Thankfully a project called ActiveWriter gives you a very LINQ to SQL-like experience in dragging tables off, changing names and properties if you want and doing the magic for you.

ActiveRecord template

I still don’t like this mix of static and instance methods providing some sort of split between what should really be two classes but I can live with it.

There is also a Repository<T> option mentioned which perhaps solves this, I shall have to investigate it further.

View engines

There are a number of view engines available for MonoRail but the primary ones are NVelocity and Brail.

As I already have C# and JavaScript in my project and I have no desire to add another language unless there is a good reason to do so. If they want to stop people writing too much view code then what is wrong with a subset of C#?
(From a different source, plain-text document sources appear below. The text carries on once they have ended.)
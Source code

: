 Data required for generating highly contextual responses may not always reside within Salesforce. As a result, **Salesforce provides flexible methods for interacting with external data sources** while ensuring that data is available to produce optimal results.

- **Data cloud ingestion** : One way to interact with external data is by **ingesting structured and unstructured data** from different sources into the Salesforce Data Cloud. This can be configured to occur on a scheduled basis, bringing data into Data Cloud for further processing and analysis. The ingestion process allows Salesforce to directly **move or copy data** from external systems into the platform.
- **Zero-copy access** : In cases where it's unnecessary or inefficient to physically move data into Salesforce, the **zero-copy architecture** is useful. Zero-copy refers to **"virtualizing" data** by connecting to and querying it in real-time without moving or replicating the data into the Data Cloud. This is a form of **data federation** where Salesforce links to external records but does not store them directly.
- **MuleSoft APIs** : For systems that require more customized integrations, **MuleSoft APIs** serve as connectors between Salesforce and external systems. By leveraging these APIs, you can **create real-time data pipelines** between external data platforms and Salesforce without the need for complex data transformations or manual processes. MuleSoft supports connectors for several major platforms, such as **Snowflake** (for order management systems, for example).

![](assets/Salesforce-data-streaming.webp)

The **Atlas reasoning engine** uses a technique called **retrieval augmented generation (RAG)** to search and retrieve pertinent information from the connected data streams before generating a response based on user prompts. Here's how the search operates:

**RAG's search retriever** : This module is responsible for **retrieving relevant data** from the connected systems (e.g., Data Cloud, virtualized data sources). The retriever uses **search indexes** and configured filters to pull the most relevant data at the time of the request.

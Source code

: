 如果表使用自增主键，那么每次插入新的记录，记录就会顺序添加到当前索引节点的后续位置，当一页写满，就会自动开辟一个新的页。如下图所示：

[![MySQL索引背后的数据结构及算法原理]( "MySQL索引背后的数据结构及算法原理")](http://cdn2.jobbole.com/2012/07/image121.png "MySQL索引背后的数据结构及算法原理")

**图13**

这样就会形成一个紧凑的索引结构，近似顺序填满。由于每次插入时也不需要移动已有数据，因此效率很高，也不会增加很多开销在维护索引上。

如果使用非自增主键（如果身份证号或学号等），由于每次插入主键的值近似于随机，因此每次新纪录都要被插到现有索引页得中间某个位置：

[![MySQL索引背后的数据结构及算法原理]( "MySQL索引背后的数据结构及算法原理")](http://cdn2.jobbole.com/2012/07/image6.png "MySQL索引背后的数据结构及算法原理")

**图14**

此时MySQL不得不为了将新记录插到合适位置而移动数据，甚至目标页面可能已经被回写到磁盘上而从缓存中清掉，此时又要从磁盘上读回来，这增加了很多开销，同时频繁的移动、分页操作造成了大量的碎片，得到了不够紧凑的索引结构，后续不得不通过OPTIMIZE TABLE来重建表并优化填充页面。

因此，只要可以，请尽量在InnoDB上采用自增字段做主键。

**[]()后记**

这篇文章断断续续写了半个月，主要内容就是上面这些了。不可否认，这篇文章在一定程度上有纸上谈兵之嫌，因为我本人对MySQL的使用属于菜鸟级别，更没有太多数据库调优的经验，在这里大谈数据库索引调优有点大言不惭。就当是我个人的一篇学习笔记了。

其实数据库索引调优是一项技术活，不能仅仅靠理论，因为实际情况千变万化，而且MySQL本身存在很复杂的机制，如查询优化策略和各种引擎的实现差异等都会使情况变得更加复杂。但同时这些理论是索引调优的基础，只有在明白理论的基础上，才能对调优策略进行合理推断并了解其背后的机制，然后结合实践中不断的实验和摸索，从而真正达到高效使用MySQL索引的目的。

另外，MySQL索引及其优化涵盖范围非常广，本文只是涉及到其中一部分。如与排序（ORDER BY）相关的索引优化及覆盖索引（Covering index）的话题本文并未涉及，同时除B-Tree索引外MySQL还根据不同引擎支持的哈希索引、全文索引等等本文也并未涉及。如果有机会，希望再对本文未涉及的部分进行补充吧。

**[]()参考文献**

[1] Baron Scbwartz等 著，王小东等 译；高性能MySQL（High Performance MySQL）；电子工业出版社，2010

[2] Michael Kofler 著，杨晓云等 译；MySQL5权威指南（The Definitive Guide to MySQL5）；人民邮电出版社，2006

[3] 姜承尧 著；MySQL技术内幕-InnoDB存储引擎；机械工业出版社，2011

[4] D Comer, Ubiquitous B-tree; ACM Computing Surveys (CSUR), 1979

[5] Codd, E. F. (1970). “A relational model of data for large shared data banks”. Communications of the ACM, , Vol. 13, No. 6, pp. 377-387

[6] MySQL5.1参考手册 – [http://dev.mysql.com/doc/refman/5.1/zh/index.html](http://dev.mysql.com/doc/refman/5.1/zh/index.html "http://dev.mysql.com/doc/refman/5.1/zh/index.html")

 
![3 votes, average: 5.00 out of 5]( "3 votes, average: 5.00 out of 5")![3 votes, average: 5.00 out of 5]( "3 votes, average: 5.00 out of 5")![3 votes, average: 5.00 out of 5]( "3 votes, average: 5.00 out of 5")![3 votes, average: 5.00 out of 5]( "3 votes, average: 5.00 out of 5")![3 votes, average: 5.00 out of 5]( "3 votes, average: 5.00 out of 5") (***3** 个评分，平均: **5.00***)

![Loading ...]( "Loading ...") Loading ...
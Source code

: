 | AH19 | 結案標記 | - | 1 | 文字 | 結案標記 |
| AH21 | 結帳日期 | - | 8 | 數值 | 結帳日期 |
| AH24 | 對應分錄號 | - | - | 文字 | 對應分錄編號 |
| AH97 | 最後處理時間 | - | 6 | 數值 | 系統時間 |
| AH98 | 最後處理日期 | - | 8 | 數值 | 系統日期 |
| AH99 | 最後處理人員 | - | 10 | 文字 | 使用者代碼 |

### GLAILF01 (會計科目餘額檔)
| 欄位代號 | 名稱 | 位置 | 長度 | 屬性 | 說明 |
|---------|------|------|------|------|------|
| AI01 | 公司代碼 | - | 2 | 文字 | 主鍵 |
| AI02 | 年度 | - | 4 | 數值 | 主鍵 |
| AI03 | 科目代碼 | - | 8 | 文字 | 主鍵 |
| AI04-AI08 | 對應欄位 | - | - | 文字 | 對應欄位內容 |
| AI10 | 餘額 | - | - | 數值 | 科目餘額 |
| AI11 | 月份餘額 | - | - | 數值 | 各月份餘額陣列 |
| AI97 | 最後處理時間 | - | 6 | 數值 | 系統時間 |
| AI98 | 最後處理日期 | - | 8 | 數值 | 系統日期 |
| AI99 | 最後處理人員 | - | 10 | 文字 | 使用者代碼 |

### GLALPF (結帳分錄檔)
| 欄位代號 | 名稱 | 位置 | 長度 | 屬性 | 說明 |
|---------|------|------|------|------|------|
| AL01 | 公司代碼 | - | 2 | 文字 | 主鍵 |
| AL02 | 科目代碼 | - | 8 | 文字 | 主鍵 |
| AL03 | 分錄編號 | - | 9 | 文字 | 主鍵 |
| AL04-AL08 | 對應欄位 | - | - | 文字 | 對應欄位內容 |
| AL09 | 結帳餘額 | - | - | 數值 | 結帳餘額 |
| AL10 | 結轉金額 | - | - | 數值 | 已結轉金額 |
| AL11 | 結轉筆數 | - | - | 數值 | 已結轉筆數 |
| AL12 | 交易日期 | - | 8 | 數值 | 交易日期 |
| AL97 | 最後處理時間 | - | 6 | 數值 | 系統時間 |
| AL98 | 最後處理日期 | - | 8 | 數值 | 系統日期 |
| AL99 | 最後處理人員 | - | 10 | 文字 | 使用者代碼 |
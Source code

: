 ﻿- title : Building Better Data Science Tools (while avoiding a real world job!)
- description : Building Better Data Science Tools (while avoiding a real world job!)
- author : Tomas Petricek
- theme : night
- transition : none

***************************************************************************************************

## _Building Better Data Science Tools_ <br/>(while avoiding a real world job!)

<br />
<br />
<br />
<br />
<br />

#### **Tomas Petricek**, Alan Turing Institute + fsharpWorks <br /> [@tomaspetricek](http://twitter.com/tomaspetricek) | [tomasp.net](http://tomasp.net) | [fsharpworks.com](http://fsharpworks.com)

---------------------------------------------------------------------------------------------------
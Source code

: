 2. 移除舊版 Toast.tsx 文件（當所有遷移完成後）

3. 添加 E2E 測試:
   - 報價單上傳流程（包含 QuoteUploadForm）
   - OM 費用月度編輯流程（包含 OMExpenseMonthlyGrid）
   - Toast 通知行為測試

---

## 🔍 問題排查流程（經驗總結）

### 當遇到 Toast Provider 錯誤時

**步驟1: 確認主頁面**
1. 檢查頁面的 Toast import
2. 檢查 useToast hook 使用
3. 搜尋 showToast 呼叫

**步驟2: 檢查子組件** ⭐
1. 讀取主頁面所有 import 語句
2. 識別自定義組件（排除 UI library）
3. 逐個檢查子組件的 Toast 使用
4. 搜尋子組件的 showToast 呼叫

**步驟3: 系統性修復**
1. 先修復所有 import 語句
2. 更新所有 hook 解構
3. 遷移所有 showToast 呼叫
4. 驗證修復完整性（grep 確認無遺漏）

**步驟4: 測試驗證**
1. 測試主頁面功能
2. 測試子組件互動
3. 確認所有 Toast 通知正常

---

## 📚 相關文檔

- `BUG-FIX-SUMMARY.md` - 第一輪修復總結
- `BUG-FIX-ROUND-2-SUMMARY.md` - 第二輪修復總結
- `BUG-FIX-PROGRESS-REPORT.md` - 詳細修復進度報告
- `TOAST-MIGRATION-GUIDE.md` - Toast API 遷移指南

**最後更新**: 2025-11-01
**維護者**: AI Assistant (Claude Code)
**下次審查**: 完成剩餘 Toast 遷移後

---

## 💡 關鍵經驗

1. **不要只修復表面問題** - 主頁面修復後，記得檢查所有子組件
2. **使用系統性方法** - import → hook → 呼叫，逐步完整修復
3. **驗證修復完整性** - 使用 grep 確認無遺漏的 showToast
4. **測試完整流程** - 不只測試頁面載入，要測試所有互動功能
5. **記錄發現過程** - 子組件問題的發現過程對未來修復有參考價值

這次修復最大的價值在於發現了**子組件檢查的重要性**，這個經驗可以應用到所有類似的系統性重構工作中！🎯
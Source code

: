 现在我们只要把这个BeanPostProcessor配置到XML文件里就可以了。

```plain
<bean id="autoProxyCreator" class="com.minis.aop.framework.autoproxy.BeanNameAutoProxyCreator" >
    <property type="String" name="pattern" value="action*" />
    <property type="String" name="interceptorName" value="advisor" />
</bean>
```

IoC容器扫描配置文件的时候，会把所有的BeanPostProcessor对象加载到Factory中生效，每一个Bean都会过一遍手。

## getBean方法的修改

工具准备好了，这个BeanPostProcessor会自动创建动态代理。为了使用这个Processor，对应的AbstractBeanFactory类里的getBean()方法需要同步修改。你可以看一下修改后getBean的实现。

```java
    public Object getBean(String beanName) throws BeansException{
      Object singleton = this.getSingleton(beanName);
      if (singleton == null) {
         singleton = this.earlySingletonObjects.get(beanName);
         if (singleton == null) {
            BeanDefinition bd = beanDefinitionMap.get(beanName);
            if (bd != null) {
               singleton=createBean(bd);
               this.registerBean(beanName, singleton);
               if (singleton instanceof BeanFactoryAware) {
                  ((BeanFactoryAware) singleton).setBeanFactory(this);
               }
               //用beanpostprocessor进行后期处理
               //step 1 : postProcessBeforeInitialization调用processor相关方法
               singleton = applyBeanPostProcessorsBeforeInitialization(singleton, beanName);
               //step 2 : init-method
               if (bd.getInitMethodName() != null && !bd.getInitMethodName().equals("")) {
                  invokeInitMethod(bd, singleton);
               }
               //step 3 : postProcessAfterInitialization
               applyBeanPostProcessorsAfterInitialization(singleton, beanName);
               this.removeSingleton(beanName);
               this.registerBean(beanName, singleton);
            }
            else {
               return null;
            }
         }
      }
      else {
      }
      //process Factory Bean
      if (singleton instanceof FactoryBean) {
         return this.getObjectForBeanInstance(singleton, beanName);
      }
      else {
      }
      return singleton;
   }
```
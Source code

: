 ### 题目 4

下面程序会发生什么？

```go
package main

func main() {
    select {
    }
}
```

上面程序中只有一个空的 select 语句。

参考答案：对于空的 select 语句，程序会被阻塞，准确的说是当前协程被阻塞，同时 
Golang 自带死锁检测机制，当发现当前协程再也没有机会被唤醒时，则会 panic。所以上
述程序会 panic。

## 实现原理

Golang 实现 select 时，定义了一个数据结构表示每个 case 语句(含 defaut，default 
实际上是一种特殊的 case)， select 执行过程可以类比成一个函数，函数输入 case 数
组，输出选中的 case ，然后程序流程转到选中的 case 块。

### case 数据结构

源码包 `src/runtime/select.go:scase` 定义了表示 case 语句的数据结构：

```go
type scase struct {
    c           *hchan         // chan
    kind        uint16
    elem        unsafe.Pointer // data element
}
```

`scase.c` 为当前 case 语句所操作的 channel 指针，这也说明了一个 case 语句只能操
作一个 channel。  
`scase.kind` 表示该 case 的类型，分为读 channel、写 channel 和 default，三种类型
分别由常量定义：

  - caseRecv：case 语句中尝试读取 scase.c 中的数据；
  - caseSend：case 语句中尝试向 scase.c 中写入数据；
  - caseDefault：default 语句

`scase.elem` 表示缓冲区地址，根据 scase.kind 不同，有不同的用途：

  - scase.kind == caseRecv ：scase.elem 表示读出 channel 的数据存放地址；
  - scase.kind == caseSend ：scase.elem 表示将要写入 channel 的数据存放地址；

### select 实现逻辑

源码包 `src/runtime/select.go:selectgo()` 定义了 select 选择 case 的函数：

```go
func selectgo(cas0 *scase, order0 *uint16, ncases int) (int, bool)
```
The template engines also mean giving up strong typing (everything is passed to the view in a type-less property bag accessed with a string key!) and a complete lack of IntelliSense (the demo stalls as fields are mistyped on occasion proving just how useful this is).

HTML injection

Yes, in this day and age HTML injection should be a long-dead concern and yet even the built in SmartGridComponent will happily squirt out data without encoding it and thus allowing data from anywhere to contain HTML ready to be injected into an unsuspecting page.

Ayende has investigated the issue now and is working on getting a fix into the tree.